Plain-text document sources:
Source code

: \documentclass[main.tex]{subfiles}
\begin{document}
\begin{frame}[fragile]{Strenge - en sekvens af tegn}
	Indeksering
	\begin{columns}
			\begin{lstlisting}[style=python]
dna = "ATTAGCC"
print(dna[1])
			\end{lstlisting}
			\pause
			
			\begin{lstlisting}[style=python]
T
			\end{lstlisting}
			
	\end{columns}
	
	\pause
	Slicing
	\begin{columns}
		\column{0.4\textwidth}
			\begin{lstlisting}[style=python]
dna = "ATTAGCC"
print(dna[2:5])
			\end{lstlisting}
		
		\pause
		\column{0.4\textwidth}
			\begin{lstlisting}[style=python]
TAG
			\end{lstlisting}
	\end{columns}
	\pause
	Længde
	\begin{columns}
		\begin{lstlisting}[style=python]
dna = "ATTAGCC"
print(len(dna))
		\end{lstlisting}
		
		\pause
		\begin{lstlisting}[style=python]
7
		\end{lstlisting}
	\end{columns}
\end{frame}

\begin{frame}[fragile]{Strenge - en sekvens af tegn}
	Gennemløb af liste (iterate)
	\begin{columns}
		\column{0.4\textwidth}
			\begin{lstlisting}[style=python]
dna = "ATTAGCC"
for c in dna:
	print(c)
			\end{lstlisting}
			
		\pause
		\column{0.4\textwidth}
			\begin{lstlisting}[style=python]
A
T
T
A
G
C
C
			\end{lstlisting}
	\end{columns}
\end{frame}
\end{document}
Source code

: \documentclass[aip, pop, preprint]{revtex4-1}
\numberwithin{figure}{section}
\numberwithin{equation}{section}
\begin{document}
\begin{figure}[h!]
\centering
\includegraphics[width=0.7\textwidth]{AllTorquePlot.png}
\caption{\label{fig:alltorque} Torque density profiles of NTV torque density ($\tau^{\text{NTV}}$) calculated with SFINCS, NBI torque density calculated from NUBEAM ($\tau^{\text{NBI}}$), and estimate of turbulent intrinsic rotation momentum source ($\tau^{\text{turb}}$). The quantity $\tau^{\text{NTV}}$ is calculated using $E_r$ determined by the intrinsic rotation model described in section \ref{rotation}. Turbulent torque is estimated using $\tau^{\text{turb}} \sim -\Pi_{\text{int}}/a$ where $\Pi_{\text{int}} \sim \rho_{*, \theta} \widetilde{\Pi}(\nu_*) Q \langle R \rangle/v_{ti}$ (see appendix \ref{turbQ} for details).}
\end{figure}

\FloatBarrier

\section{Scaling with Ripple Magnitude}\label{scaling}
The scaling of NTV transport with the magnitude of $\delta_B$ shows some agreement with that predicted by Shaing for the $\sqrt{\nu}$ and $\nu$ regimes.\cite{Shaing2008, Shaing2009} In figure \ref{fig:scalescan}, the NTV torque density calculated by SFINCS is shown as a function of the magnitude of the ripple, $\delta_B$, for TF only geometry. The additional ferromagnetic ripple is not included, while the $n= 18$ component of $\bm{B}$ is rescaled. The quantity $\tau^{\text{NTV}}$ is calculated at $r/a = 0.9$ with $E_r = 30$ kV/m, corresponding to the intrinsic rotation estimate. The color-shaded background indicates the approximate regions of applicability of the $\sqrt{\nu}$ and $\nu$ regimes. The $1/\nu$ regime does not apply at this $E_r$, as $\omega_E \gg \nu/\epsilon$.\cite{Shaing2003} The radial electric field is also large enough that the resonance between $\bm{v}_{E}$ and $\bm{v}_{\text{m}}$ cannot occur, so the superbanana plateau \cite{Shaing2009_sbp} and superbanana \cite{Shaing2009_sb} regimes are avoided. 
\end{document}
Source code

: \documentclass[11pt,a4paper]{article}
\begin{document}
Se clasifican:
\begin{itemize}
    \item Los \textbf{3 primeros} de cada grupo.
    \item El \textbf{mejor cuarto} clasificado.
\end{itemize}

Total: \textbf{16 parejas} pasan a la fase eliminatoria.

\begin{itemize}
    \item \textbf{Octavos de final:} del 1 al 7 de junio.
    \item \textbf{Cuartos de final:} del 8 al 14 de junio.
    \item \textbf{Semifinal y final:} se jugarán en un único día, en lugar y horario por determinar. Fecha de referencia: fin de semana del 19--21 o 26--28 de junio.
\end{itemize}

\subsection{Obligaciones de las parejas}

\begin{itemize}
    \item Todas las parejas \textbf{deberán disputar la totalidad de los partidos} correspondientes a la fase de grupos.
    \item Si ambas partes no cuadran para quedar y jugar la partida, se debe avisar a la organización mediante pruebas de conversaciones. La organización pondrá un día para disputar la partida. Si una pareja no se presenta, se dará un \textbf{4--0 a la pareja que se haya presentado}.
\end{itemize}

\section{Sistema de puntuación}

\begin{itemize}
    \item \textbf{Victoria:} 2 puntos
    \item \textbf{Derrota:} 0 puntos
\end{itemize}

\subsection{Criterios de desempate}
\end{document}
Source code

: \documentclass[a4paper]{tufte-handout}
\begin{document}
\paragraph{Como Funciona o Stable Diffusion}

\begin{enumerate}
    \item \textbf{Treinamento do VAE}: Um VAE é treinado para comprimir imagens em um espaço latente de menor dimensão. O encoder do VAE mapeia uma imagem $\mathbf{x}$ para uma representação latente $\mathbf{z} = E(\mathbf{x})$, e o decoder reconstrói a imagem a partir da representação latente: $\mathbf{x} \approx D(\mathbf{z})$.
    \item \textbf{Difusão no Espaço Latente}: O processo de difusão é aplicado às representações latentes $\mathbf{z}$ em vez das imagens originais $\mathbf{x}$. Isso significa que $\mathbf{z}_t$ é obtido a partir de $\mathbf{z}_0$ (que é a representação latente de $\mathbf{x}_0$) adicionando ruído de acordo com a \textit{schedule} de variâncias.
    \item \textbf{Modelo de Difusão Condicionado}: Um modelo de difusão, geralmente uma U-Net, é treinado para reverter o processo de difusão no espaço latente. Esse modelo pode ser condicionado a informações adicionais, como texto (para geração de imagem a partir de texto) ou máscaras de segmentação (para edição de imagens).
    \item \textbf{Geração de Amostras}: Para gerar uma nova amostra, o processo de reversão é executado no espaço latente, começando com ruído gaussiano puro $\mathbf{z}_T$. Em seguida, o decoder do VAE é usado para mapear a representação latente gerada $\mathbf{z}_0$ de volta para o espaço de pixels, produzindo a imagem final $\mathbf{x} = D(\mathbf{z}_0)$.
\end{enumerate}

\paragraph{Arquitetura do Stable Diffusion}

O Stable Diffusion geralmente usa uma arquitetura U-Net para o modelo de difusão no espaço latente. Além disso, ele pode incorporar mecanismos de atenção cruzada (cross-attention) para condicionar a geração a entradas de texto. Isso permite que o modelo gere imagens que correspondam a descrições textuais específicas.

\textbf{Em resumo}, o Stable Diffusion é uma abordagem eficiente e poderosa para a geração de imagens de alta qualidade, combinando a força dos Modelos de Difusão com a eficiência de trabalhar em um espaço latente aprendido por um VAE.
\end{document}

- [Work instructions] Among the lines of the entries, count those containing the string "decoder" and give only the number.

- [Answer] 2